I knew none of these things. How could I know? I was a fifteen-year-old boy. All I knew, standing in that line at Auschwitz, was that my father, Joseph Grünfeld; my mother, Tzyvia; my sisters, Simcha and Rivka; my five-year-old baby brother, Sruel Baer; and I, Maximilian, were in trouble and far from home.

I will tell you how we ended up at Auschwitz. In April 1944, on the second day of Passover, the Germans and Hungarians surrounded the Jewish homes in our village and gave us an hour to pack whatever we could carry. We came out into the street, were marched six miles, packed into cattle cars, and transported on a train to Mukačevo (then in Hungary, now in southwestern Ukraine). Just that fast.
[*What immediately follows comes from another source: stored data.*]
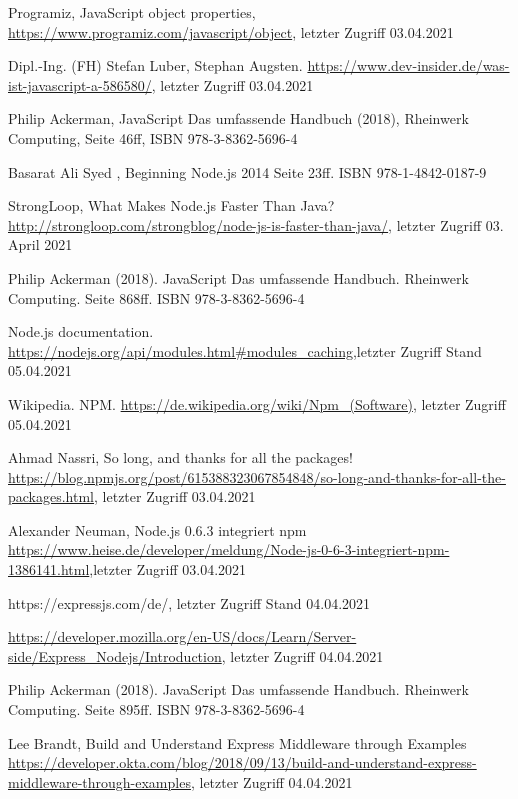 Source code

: \documentclass[11pt,a4paper]{article}
\begin{document}
\begin{itemize}
 Programiz, JavaScript object properties, \url{https://www.programiz.com/javascript/object}, letzter Zugriff 03.04.2021

 Dipl.-Ing. (FH) Stefan Luber, Stephan Augsten. \url{https://www.dev-insider.de/was-ist-javascript-a-586580/}, letzter Zugriff 03.04.2021

 Philip Ackerman, JavaScript Das umfassende Handbuch (2018), Rheinwerk Computing, Seite 46ff, ISBN 978-3-8362-5696-4

%
%
%
%



 Basarat Ali Syed , Beginning Node.js 2014 Seite 23ff. ISBN 978-1-4842-0187-9

 StrongLoop, What Makes Node.js Faster Than Java? \url{http://strongloop.com/strongblog/node-js-is-faster-than-java/}, letzter Zugriff 03. April 2021

 Philip Ackerman (2018). JavaScript Das umfassende Handbuch. Rheinwerk Computing. Seite 868ff. ISBN 978-3-8362-5696-4

 Node.js documentation. \url{https://nodejs.org/api/modules.html#modules_caching},letzter Zugriff Stand 05.04.2021

 Wikipedia. NPM. \url{https://de.wikipedia.org/wiki/Npm_(Software)}, letzter Zugriff 05.04.2021

 Ahmad Nassri, So long, and thanks for all the packages! \url{https://blog.npmjs.org/post/615388323067854848/so-long-and-thanks-for-all-the-packages.html}, letzter Zugriff 03.04.2021

 Alexander Neuman, Node.js 0.6.3 integriert npm
\url{https://www.heise.de/developer/meldung/Node-js-0-6-3-integriert-npm-1386141.html},letzter Zugriff 03.04.2021

 https://expressjs.com/de/, letzter Zugriff Stand 04.04.2021 

 \url{https://developer.mozilla.org/en-US/docs/Learn/Server-side/Express_Nodejs/Introduction}, letzter Zugriff 04.04.2021

 Philip Ackerman (2018). JavaScript Das umfassende Handbuch. Rheinwerk Computing. Seite 895ff. ISBN 978-3-8362-5696-4

 Lee Brandt, Build and Understand Express Middleware through Examples \url{https://developer.okta.com/blog/2018/09/13/build-and-understand-express-middleware-through-examples}, letzter Zugriff 04.04.2021


\end{itemize}
\end{document}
The train chugged for twelve miles until we arrived at Mukačevo. The worst part was the imagining, the not knowing. Sometimes, when I let myself go back to Mukačevo in my mind, I wonder what thoughts and feelings must have been pulsing through my parents. Did they know the fate about to befall us? Had they hatched a plan in case our family got separated? Were they putting on a brave face for Simcha, Rivka, Sruel Baer, and me? Or did they think our time in the ghetto would be temporary, that we would go home after the war?

So many questions I still have. So many things I cannot know.

When we got to Mukačevo, the Germans herded us into a big building that housed a brick factory. The Germans had built
wooden barracks all around the structure. Our family was actually lucky to be inside, because other Jewish families had to stay in tents when the barracks were full.

Even though we were in the ghetto only about a month, I was always thinking about our beautiful town of Pavlovo. You never saw a happier town than Pavlovo. We lived in the sweeping Carpathian Mountains, just a few miles from the Hungarian border. The Grünfeld family was well known and respected. My grandfather, Abraham, built our village’s only synagogue. The fifty or so Jewish families that worshipped there were like one big family. On
Shabbat
(the Sabbath) we all gathered together. Everyone brought fresh vegetables grown from his garden, homemade breads, plum brandy, and the choicest wines. We were a tightknit little town. It was a beautiful life.

Dad’s job as an industrial engineer meant he traveled almost every week. Sometimes during school breaks he would take me with him. We would sleep in tents on the job site, fish in the streams, and eat in the fields with the workers. I treasured those trips.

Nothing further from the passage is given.